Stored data
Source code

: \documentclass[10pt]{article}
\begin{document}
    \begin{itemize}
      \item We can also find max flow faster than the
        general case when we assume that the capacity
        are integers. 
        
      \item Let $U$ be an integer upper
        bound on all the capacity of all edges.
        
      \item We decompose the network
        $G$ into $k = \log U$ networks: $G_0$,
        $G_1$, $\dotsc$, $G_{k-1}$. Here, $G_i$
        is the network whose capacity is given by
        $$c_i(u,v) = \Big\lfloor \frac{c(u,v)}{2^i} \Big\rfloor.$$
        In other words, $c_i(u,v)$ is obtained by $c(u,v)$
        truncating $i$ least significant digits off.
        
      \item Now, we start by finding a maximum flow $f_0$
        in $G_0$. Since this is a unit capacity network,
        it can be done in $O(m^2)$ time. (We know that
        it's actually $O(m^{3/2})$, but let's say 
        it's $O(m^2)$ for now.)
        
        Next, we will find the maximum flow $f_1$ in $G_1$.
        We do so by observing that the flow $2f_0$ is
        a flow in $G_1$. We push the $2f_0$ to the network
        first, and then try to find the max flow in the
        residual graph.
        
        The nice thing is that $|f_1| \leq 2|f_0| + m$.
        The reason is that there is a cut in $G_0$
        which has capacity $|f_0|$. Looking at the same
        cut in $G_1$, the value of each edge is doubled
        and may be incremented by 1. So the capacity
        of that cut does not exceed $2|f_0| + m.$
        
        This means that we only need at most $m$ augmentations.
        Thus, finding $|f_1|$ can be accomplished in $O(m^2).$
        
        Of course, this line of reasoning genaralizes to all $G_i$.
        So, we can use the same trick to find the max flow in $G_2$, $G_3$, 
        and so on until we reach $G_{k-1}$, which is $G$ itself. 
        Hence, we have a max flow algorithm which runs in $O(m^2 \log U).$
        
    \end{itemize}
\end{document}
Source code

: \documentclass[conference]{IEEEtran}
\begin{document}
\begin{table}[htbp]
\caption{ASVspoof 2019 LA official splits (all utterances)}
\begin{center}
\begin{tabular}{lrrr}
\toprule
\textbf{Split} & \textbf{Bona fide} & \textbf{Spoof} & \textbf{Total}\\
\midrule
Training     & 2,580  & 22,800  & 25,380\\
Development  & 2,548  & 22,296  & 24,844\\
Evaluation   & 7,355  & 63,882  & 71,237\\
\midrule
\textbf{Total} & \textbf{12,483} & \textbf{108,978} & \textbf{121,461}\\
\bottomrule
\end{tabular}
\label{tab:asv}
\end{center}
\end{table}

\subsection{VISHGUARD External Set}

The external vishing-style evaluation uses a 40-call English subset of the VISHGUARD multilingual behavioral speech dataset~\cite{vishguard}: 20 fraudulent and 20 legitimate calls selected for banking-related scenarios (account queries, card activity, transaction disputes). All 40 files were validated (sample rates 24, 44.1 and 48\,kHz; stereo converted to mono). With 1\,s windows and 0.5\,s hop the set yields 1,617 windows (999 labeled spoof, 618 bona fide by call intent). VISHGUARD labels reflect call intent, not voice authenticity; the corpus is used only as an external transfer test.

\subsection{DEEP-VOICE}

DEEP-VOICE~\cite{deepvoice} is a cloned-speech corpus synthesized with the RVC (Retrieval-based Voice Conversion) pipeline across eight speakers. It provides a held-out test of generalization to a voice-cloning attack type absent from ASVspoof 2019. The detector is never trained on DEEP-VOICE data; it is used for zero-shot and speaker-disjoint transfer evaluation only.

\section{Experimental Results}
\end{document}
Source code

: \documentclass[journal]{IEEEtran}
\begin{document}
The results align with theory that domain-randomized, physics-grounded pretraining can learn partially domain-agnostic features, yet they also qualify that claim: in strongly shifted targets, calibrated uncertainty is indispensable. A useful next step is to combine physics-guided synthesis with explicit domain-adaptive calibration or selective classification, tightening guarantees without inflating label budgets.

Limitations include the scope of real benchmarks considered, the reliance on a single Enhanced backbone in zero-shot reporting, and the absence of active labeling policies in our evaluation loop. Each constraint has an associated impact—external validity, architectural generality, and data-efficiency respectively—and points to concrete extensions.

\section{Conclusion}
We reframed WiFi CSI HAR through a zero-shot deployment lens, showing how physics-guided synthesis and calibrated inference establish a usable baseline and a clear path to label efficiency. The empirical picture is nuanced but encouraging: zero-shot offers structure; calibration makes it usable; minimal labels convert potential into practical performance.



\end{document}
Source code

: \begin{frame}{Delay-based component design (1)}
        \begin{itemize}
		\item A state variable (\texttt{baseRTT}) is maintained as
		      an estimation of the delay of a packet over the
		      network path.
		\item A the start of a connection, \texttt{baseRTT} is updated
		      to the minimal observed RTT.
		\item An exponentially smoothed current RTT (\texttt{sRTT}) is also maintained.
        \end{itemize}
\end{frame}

▶ _Problem to solve_
Each line above with the word "synthesis" needs to be copied.

▶ _Exercise output_
The results align with theory that domain-randomized, physics-grounded pretraining can learn partially domain-agnostic features, yet they also qualify that claim: in strongly shifted targets, calibrated uncertainty is indispensable. A useful next step is to combine physics-guided synthesis with explicit domain-adaptive calibration or selective classification, tightening guarantees without inflating label budgets.
We reframed WiFi CSI HAR through a zero-shot deployment lens, showing how physics-guided synthesis and calibrated inference establish a usable baseline and a clear path to label efficiency. The empirical picture is nuanced but encouraging: zero-shot offers structure; calibration makes it usable; minimal labels convert potential into practical performance.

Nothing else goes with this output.